Pensiero Sistemico: un pensiero capace di comprendere la complessità, gli aspetti qualitativi che emergono dall’interazione di singole parti e i processi “non lineari”. Un pensiero consapevole dei vincoli d’interdipendenza sempre presenti nei sistemi complessi. Una visione capace d’interrogarsi sulle conseguenze delle decisioni nel tempo, contemplando sempre uno scenario più ampio: non sempre una soluzione efficace per raggiungere un certo risultato è buona se minaccia l’equilibrio futuro.

Cooperazione vs competizione: ciò che è sostenibile non è mai “un gioco a somma zero”. È necessario abbandonare la logica del “io vinco tu perdi” per abbracciare una reale “dimensione negoziale”, consapevoli della molteplicità degli interessi in gioco e della complessità dei sistemi sociali. La leadership sostenibile è “un gioco a somma diversa da zero”, opera per allargare il campo delle soluzioni possibili.

Comunicazione assertiva: una diversa leadership ha bisogno di una comunicazione diversa. Il concetto di assertività, nella definizione di Libet e Lewinsohn, è una perfetta sintesi di questa qualità:  “L’assertività è la capacità del soggetto di utilizzare in ogni contesto relazionale, modalità di comunicazione che rendano altamente probabili reazioni positive dell'ambiente e annullino o riducano la possibilità di reazioni negative”. Definizione che rimanda chiaramente a una visione sistemica della comunicazione. Chi comunica in modo assertivo afferma il proprio pensiero e chiede che gli venga riconosciuto uno spazio, un ruolo, nel corso dell’interazione. Riconoscendo, nello stesso tempo, a chi ha di fronte, i medesimi diritti. Comunicare in modo assertivo significa ricercare costantemente un equilibrio, una forza giusta, mai arbitraria, dove anche emozioni e sentimenti possono essere trasmessi in modo chiaro e diretto, senza per questo diventare minacciosi e aggressivi.

Empowerment: idea che nasce e si sviluppa nell’ambito delle battaglie per la conquista dei diritti civili, descrive un processo di crescita, individuale e di gruppo, che punta a far emergere potenzialità latenti attraverso un percorso di consapevolezza e di incremento della propria efficacia. Fare empowerment significa conferire potere, favorire l’autonomia individuale, garantendo nello stesso tempo una cultura orientata alla coesione sociale, alla diversità e all’inclusione.

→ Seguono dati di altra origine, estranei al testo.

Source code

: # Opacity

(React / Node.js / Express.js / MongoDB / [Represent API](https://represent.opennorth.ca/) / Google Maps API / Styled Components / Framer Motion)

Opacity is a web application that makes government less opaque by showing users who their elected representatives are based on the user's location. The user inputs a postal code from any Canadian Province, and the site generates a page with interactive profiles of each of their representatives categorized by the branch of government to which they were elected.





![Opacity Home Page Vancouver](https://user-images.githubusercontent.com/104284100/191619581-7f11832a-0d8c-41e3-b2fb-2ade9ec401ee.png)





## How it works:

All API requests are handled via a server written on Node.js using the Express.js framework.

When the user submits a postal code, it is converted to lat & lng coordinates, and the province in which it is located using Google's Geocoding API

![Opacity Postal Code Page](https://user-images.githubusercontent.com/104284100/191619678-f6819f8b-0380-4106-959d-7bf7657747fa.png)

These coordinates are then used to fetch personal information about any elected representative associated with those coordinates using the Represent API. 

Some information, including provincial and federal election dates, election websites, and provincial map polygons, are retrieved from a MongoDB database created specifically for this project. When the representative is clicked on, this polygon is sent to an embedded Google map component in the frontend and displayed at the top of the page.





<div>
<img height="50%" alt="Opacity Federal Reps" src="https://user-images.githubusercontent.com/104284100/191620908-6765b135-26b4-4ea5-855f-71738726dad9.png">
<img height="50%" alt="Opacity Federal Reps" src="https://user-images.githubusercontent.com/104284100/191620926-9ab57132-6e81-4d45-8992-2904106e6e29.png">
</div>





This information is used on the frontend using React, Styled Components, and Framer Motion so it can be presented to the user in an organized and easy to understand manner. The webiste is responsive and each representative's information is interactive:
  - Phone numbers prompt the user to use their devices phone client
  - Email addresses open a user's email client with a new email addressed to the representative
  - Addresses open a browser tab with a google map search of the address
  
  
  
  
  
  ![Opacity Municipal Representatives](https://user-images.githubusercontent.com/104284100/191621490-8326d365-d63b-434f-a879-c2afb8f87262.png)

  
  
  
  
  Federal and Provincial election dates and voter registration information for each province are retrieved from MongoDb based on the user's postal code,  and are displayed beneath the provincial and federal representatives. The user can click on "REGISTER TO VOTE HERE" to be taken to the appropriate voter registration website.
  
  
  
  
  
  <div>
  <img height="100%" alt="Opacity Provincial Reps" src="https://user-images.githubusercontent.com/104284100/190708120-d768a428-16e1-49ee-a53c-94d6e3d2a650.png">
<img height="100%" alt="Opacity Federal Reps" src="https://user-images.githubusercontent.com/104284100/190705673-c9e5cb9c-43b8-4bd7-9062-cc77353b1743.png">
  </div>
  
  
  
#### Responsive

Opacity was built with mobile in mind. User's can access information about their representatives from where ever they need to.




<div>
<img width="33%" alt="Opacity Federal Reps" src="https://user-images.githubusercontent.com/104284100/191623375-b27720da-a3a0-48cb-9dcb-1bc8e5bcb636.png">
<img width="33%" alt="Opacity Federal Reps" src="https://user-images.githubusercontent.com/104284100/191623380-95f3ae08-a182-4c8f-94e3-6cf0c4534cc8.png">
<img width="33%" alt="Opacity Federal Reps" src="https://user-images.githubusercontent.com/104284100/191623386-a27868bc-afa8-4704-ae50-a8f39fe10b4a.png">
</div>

Transitorietà: la leadership sostenibile è un valore che, nella giusta misura, dovrebbe essere esteso a tutta l’organizzazione, ma chi si trova a operare in posizioni di maggiore responsabilità, coerentemente al concetto di sostenibilità, dovrebbe essere consapevole dell’aspetto transitorio del proprio ruolo. Coltivare l’idea del limite come miglior antidoto contro le seduzioni del potere. Studi recenti sembrano confermare le ricerche dello psicologo Dacher Keltner, che aveva parlato di “paradosso del potere”, notando come l’esercizio del potere tenda a far perdere nel tempo le doti di empatia che avevano consentito di ottenerlo. Accettare l’idea del limite e contemplare l’inevitabile transitorietà del proprio ruolo, sono probabilmente gli aspetti che più contrastano con quanto la maggior parte degli studi sulla leadership ci hanno trasmesso. Dobbiamo invece imparare a considerarli come gli elementi fondanti di una rinnovata saggezza a cui la leadership sostenibile si deve ispirare.